Cylindrical solar panel manufacturer joins Evergreen Solar and SpectraWatt in declaring bankruptcy in the last month

Solyndra has become the latest US solar company to file for bankruptcy in what has proved a rough month for the sector.

The solar module manufacturer announced yesterday it was ceasing operations and laying off 1,100 full-time and temporary employees. A Chapter 11 filing is expected next week, just weeks after Evergreen Solar and Intel-backed SpectraWatt also sought bankruptcy protection.

In a statement, Solyndra blamed uncertainties around solar subsidies in Europe for creating a worldwide oversupply of panels, which forced prices to a level where it could no longer compete with bigger rivals.

“Despite strong growth in the first half of 2011 and traction in North America with a number of orders for very large commercial rooftops, Solyndra could not achieve full-scale operations rapidly enough to compete in the near-term with the resources of larger foreign manufacturers,” it said.

The company is now evaluating options, including selling the business or licensing its copper indium gallium selenide (CIGS) technology.

It is quite a fall from grace for Solyndra, whose innovative cylindrical solar panels led it to the brink of a $300m IPO last year, before the companycancelled the proposed offering.
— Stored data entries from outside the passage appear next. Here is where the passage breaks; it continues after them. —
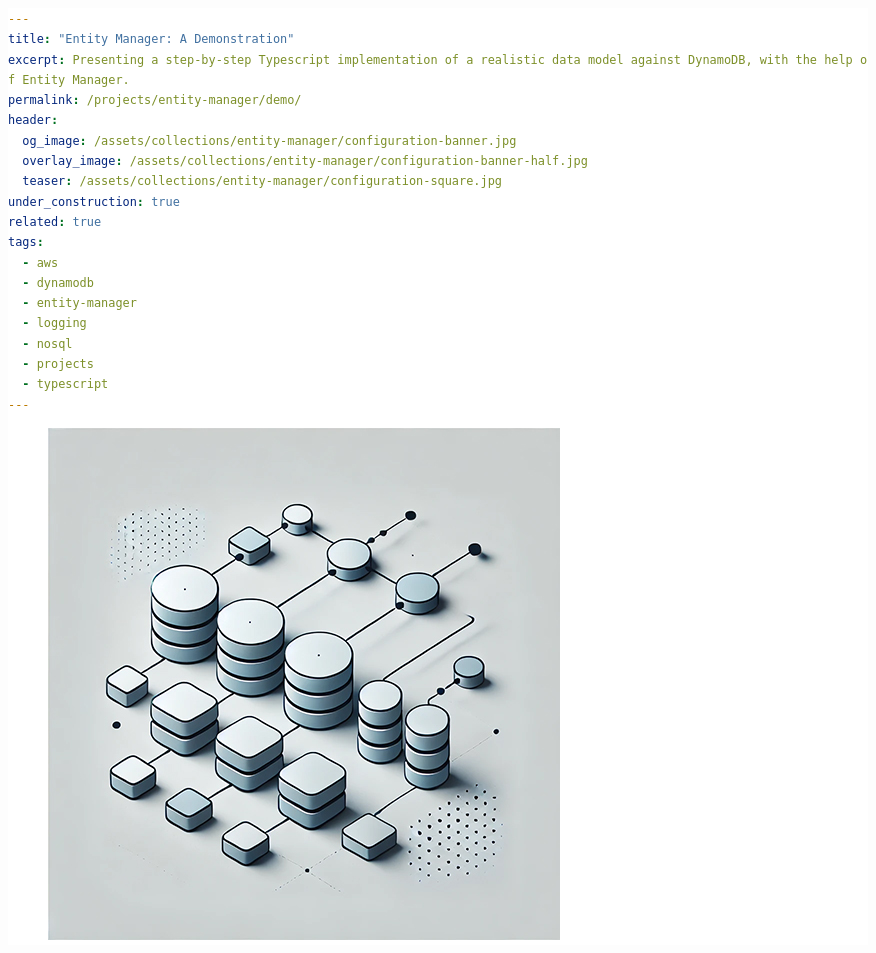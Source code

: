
 ```yaml
---
title: "Entity Manager: A Demonstration"
excerpt: Presenting a step-by-step Typescript implementation of a realistic data model against DynamoDB, with the help of Entity Manager.
permalink: /projects/entity-manager/demo/
header:
  og_image: /assets/collections/entity-manager/configuration-banner.jpg
  overlay_image: /assets/collections/entity-manager/configuration-banner-half.jpg
  teaser: /assets/collections/entity-manager/configuration-square.jpg
under_construction: true
related: true
tags:
  - aws
  - dynamodb
  - entity-manager
  - logging
  - nosql
  - projects
  - typescript
---
```


<figure class="align-left drop-image">
    <img src="/assets/collections/entity-manager/configuration-square.jpg">
</figure>
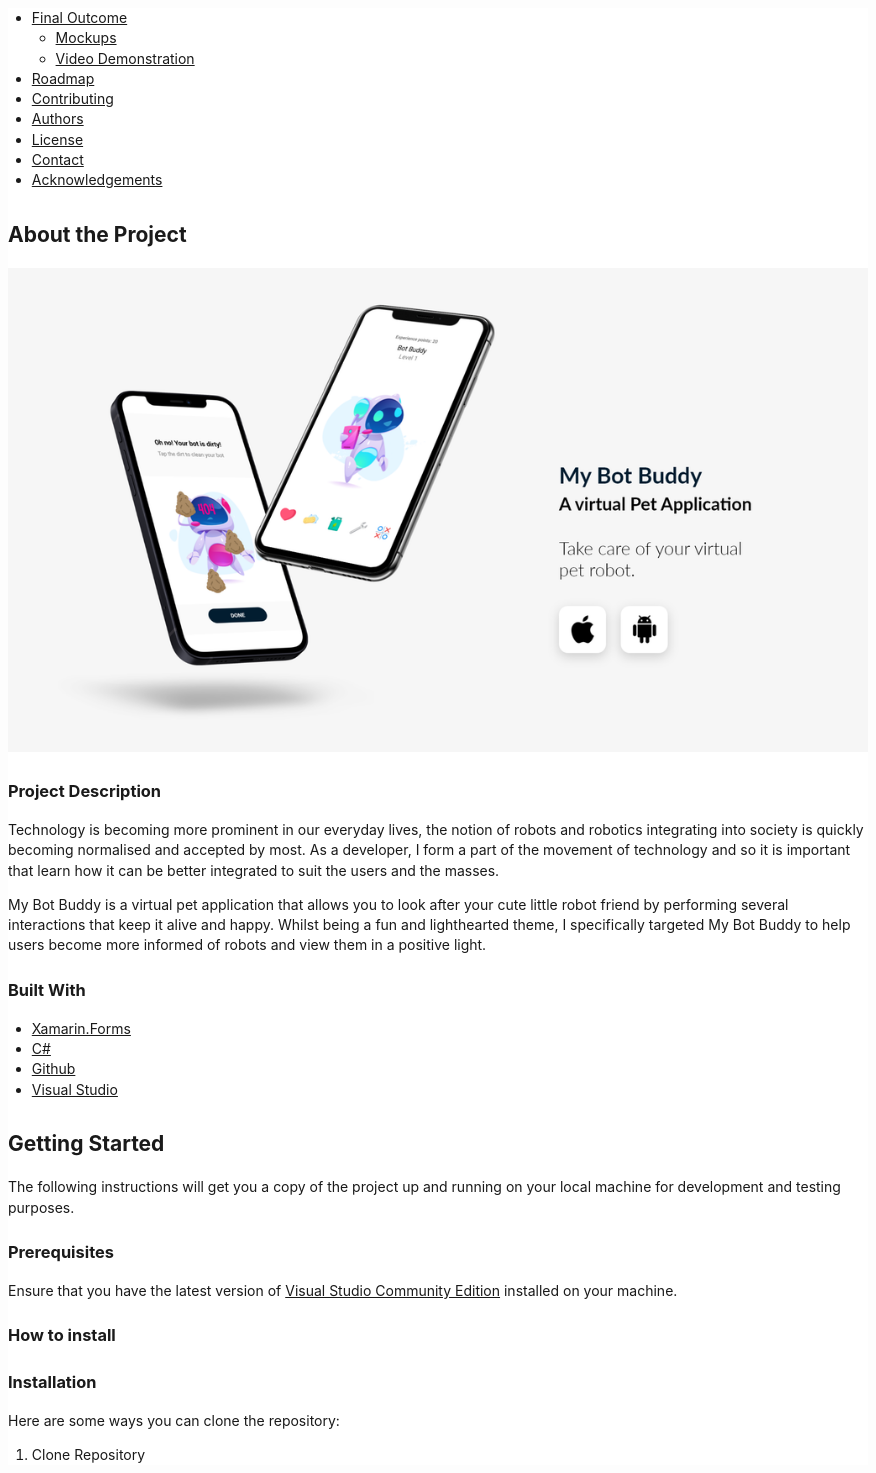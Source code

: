 - [Final Outcome](#final-outcome)
  - [Mockups](#mockups)
  - [Video Demonstration](#video-demonstration)
- [Roadmap](#roadmap)
- [Contributing](#contributing)
- [Authors](#authors)
- [License](#license)
- [Contact](#contact)
- [Acknowledgements](#acknowledgements)


## About the Project

![image1][image1]

### Project Description

Technology is becoming more prominent in our everyday lives, the notion of robots and robotics integrating into society is quickly becoming normalised and accepted by most. As a developer, I form a part of the movement of technology and so it is important that learn how it can be better integrated to suit the users and the masses.

My Bot Buddy is a virtual pet application that allows you to look after your cute little robot friend by performing several interactions that keep it alive and happy. Whilst being a fun and lighthearted theme, I specifically targeted My Bot Buddy to help users become more informed of robots and view them in a positive light.

### Built With

* [Xamarin.Forms](https://docs.microsoft.com/en-us/xamarin/xamarin-forms/)
* [C#](https://docs.microsoft.com/en-us/dotnet/csharp/)
* [Github](https://github.com/)
* [Visual Studio](https://visualstudio.microsoft.com/)



## Getting Started

The following instructions will get you a copy of the project up and running on your local machine for development and testing purposes.

### Prerequisites

Ensure that you have the latest version of [Visual Studio Community Edition](https://visualstudio.microsoft.com/downloads/) installed on your machine.

### How to install

### Installation
Here are some ways you can clone the repository:

1. Clone Repository </br>


[image1]: Images/image-1.png
[image2]: Images/image-2.png
[image3]: Images/image-3.png
[image4]: Images/image-4.png
[image5]: Images/image-5.png
[image6]: Images/image-6.png
[image7]: Images/image-7.png
[image8]: Images/image-8.png
[image9]: Images/image-9.png
[image10]: Images/image-10.png
[linkedin-shield]: https://img.shields.io/badge/-LinkedIn-black.svg?style=flat-square&logo=linkedin&colorB=555
[linkedin-url]: https://www.linkedin.com/in/nameonlinkedin/
[instagram-shield]: https://img.shields.io/badge/-Instagram-black.svg?style=flat-square&logo=instagram&colorB=555
[instagram-url]: https://www.instagram.com/instagram_handle/
[behance-shield]: https://img.shields.io/badge/-Behance-black.svg?style=flat-square&logo=behance&colorB=555
[behance-url]: https://www.behance.net/name-on-behance/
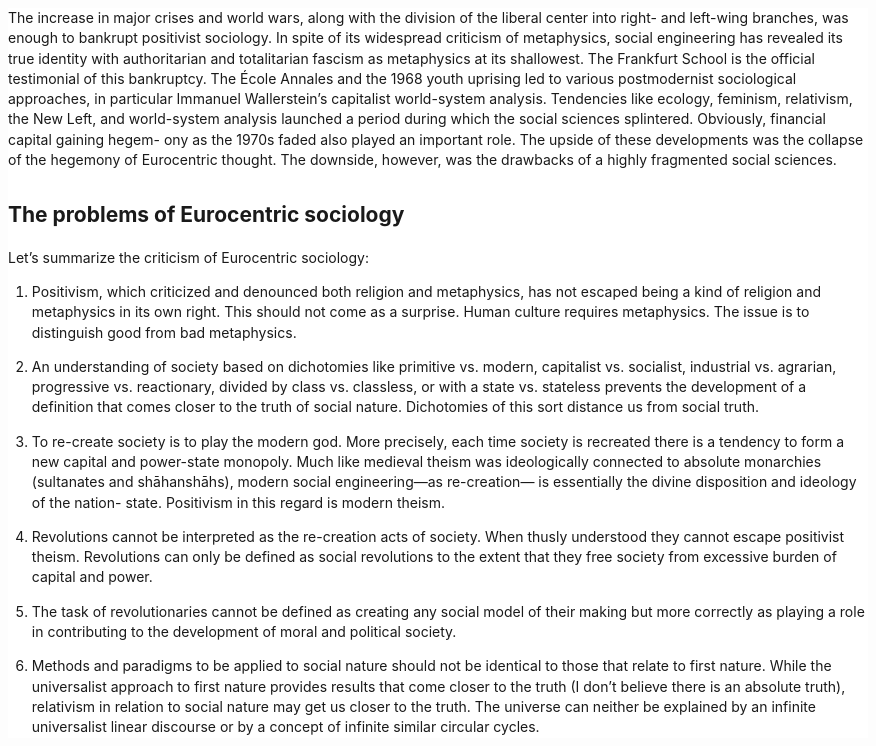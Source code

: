 The increase in major crises and world wars, along with the division of
the liberal center into right- and left-wing branches, was enough to
bankrupt positivist sociology. In spite of its widespread criticism
of metaphysics, social engineering has revealed its true identity
with authoritarian and totalitarian fascism as metaphysics at
its shallowest.  The Frankfurt School is the official testimonial
of this bankruptcy. The École Annales and the 1968 youth uprising
led to various postmodernist sociological approaches, in particular
Immanuel Wallerstein’s capitalist world-system analysis. Tendencies
like ecology, feminism, relativism, the New Left, and world-system
analysis launched a period during which the social sciences
splintered. Obviously, financial capital gaining hegem- ony as
the 1970s faded also played an important role. The upside of these
developments was the collapse of the hegemony of Eurocentric thought.
The downside, however, was the drawbacks of a highly fragmented
social sciences.

## The problems of Eurocentric sociology

Let’s summarize the criticism of Eurocentric sociology:

1. Positivism, which criticized and denounced both religion and
metaphysics, has not escaped being a kind of religion and metaphysics
in its own right. This should not come as a surprise.  Human culture
requires metaphysics. The issue is to distinguish good from bad
metaphysics.

2. An understanding of society based on dichotomies like primitive vs.
modern, capitalist vs. socialist, industrial vs. agrarian, progressive
vs. reactionary, divided by class vs. classless, or with a state
vs. stateless prevents the development of a definition that comes
closer to the truth of social nature. Dichotomies of this sort distance
us from social truth.

3. To re-create society is to play the modern god. More precisely, each
time society is recreated there is a tendency to form a new capital
and power-state monopoly. Much like medieval theism was ideologically
connected to absolute monarchies (sultanates and shāhanshāhs),
modern social engineering—as re-creation— is essentially the
divine disposition and ideology of the nation- state. Positivism in
this regard is modern theism.

4. Revolutions cannot be interpreted as the re-creation acts of
society. When thusly understood they cannot escape positivist
theism. Revolutions can only be defined as social revolutions to
the extent that they free society from excessive burden of capital
and power.

5. The task of revolutionaries cannot be defined as creating any
social model of their making but more correctly as playing a role in
contributing to the development of moral and political society.

6. Methods and paradigms to be applied to social nature should not be
identical to those that relate to first nature. While the universalist
approach to first nature provides results that come closer to the
truth (I don’t believe there is an absolute truth), relativism in
relation to social nature may get us closer to the truth. The universe
can neither be explained by an infinite universalist linear discourse
or by a concept of infinite similar circular cycles.
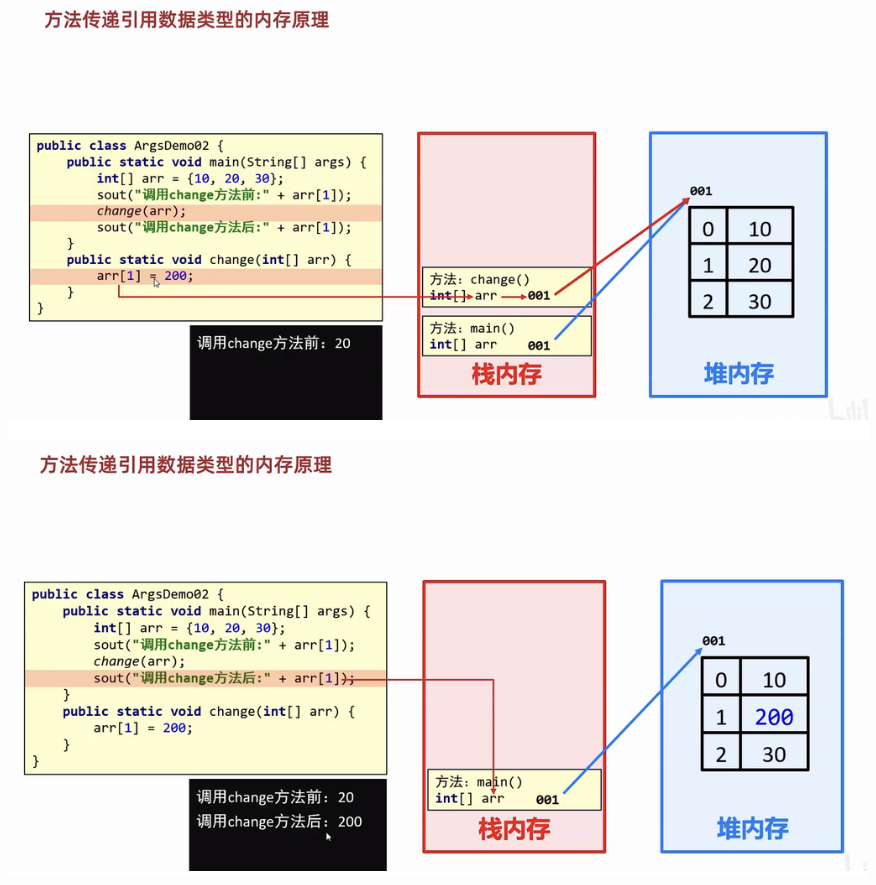 ![41b315e071d3f697b8596acc697cda5](assets/41b315e071d3f697b8596acc697cda5-20230813122306-3kk4idf.jpg)

![2eb3fdba76b0bc4c2c07f51a9449c61](assets/2eb3fdba76b0bc4c2c07f51a9449c61-20230813122322-31qvyf2.jpg)
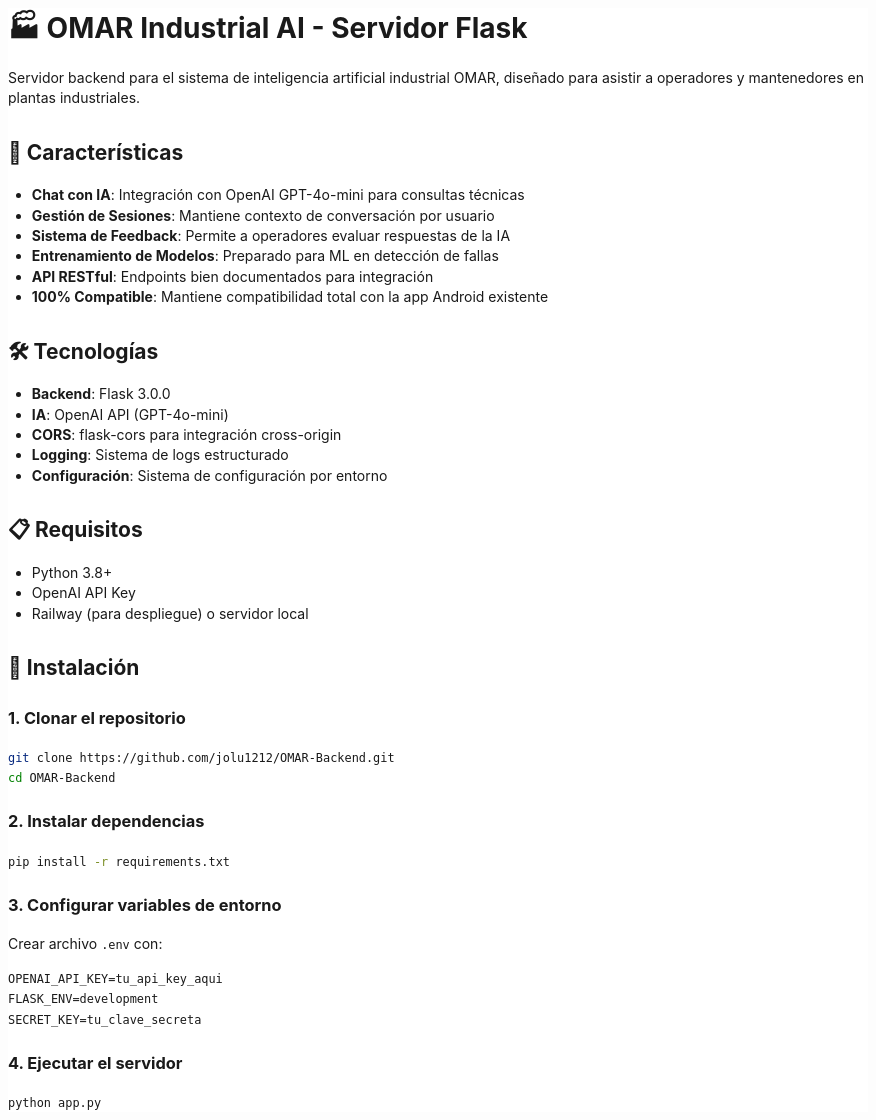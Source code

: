# 🏭 OMAR Industrial AI - Servidor Flask

Servidor backend para el sistema de inteligencia artificial industrial OMAR, diseñado para asistir a operadores y mantenedores en plantas industriales.

## 🚀 Características

- **Chat con IA**: Integración con OpenAI GPT-4o-mini para consultas técnicas
- **Gestión de Sesiones**: Mantiene contexto de conversación por usuario
- **Sistema de Feedback**: Permite a operadores evaluar respuestas de la IA
- **Entrenamiento de Modelos**: Preparado para ML en detección de fallas
- **API RESTful**: Endpoints bien documentados para integración
- **100% Compatible**: Mantiene compatibilidad total con la app Android existente

## 🛠️ Tecnologías

- **Backend**: Flask 3.0.0
- **IA**: OpenAI API (GPT-4o-mini)
- **CORS**: flask-cors para integración cross-origin
- **Logging**: Sistema de logs estructurado
- **Configuración**: Sistema de configuración por entorno

## 📋 Requisitos

- Python 3.8+
- OpenAI API Key
- Railway (para despliegue) o servidor local

## 🔧 Instalación

### 1. Clonar el repositorio
```bash
git clone https://github.com/jolu1212/OMAR-Backend.git
cd OMAR-Backend
```

### 2. Instalar dependencias
```bash
pip install -r requirements.txt
```

### 3. Configurar variables de entorno
Crear archivo `.env` con:
```env
OPENAI_API_KEY=tu_api_key_aqui
FLASK_ENV=development
SECRET_KEY=tu_clave_secreta
```

### 4. Ejecutar el servidor
```bash
python app.py
```
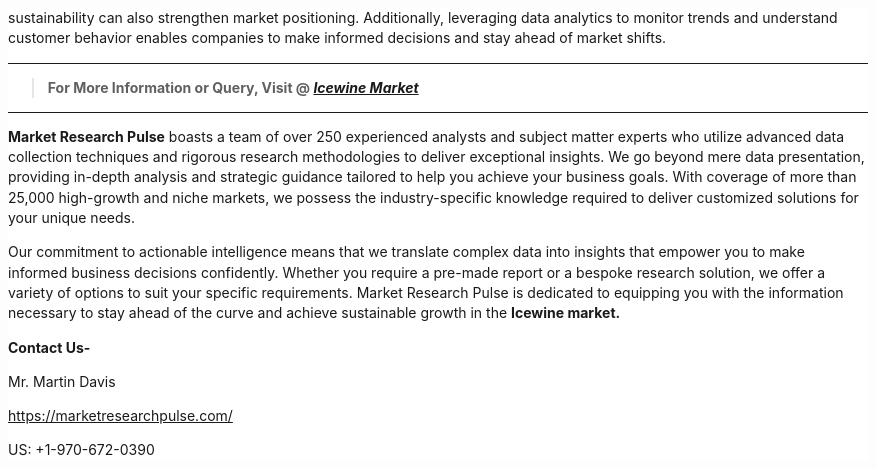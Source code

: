 sustainability can also strengthen market positioning. Additionally, leveraging data analytics to monitor trends and understand customer behavior enables companies to make informed decisions and stay ahead of market shifts.</p><hr /><blockquote><p><strong>For More Information or Query, Visit @&nbsp;<em><a href="https://marketresearchpulse.com/report/38479/icewine-market?utm_source=Linkedin&utm_medium=861">Icewine Market</a></em></strong></p></blockquote><hr /><p><strong>Market Research Pulse</strong> boasts a team of over 250 experienced analysts and subject matter experts who utilize advanced data collection techniques and rigorous research methodologies to deliver exceptional insights. We go beyond mere data presentation, providing in-depth analysis and strategic guidance tailored to help you achieve your business goals. With coverage of more than 25,000 high-growth and niche markets, we possess the industry-specific knowledge required to deliver customized solutions for your unique needs.</p><p>Our commitment to actionable intelligence means that we translate complex data into insights that empower you to make informed business decisions confidently. Whether you require a pre-made report or a bespoke research solution, we offer a variety of options to suit your specific requirements. Market Research Pulse is dedicated to equipping you with the information necessary to stay ahead of the curve and achieve sustainable growth in the <strong>Icewine market.</strong></p><p><strong>Contact Us-</strong></p><p>Mr. Martin Davis</p><p>https://marketresearchpulse.com/</p><p>US: +1-970-672-0390</p>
Its plant in Freemont, California, also hosted President Obama in 2010, while the year before the company was awarded a $535m loan guarantee from the Department of Energy.

Following the spate of bankruptcies, Democrat Henry Waxman, California congressman and chairman of the House Committee on Energy and Commerce, warned “the United States is in danger of losing its leadership position in the clean energy economy of the future.

“We should be doing everything possible to ensure the US does not cede the renewable energy market to China and other countries,” Waxman added.

However, Republican congressmen Fred Upton of Michigan and Cliff Stearns of Florida claimed the failures are an indictment of President Obama’s renewable energy policies.

“It is clear Solyndra was a dubious investment,” they said in a joint statement. “[The company] is just the latest casualty of the Obama administration’s failed stimulus.”